If you’ve made it to this part of the internet, I’m going to assume you have a basic understanding of the MCU. Twenty-four films, four TV series, and several other TV series with nebulous standing within the main timeline. What you might not be familiar with is Legendary, a deck-building game designed by Devin Low. You and up to four of your friends team up to recruit classic heroes from the Marvel comics, punch bad guys in the face and defeat a given Mastermind before they have an opportunity to unleash their scheme upon civilization. The base game comes with fifteen key heroes and four main villains, but a plethora of expansions since the game’s launch in 2012 have added hundreds of characters from the comics. Like with many obsessions of mine, I started out intending to only buy what immediately leaped out at me, before my OCD quickly warped me, and now I have all the expansions.
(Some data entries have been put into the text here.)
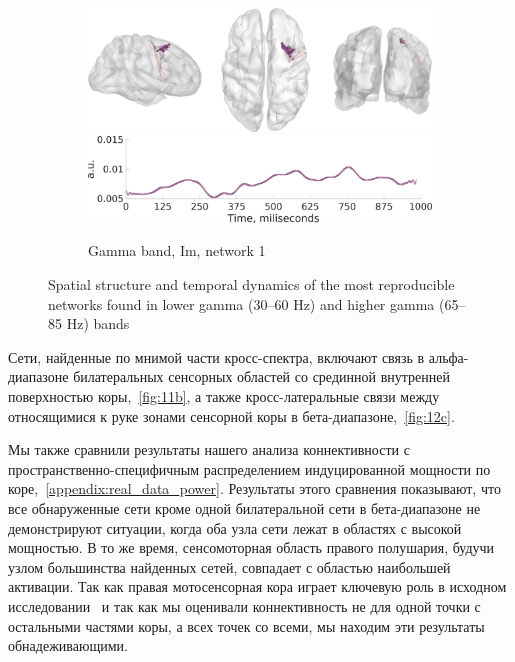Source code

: \begin{figure}
 \begin{subfigure}[b]{0.4\textwidth}
 \includegraphics[width=\textwidth]{../images/psiicos_paper/Figure13_c1.jpg}
 \includegraphics[width=\textwidth]{../images/psiicos_paper/Figure13_c2.jpg}
 \caption{Gamma band, Im, network 1}\label{fig:13c}
 \end{subfigure}
 \caption{Spatial structure and temporal dynamics of the most reproducible
 networks found in lower gamma (30--60 Hz) and higher gamma (65--85 Hz) bands}\label{fig:13}
\end{figure} %

Сети, найденные по мнимой части кросс-спектра, включают связь в альфа-диапазоне
билатеральных сенсорных областей со срединной внутренней поверхностью
коры,~\ref{fig:11b}, а также кросс-латеральные связи между относящимися к руке
зонами сенсорной коры в бета-диапазоне,~\ref{fig:12c}.

Мы также сравнили результаты нашего анализа коннективности с
пространственно-специфичным распределением индуцированной мощности по
коре,~\ref{appendix:real_data_power}. Результаты этого сравнения показывают,
что все обнаруженные сети кроме одной билатеральной сети в бета-диапазоне не
демонстрируют ситуации, когда оба узла сети лежат в областях с высокой
мощностью. В то же время, сенсомоторная область правого полушария, будучи узлом
большинства найденных сетей, совпадает с областью наибольшей активации. Так как
правая мотосенсорная кора играет ключевую роль в исходном
исследовании~\cite{DeLange2008} и так как мы оценивали коннективность не для
одной точки с остальными частями коры, а всех точек со всеми, мы находим эти
результаты обнадеживающими.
What’s the point of buying thousands of dollars worth of paper if you can’t do anything fun with it? Recently, on an MCU binge leading up to WandaVision earlier this year, I thought it would be a fun idea to play out the storylines from the MCU by myself and up to four of my friends. After weeks of brainstorming ways to make this a reality, I then remembered I owned Legendary. I quickly began picking apart the characters and events from the films to see how easy it would be to recreate the stories we all know and love in board game form. The answer to that question falls anywhere on a sliding scale from pathetically easy to nigh on impossible, just the way I like it.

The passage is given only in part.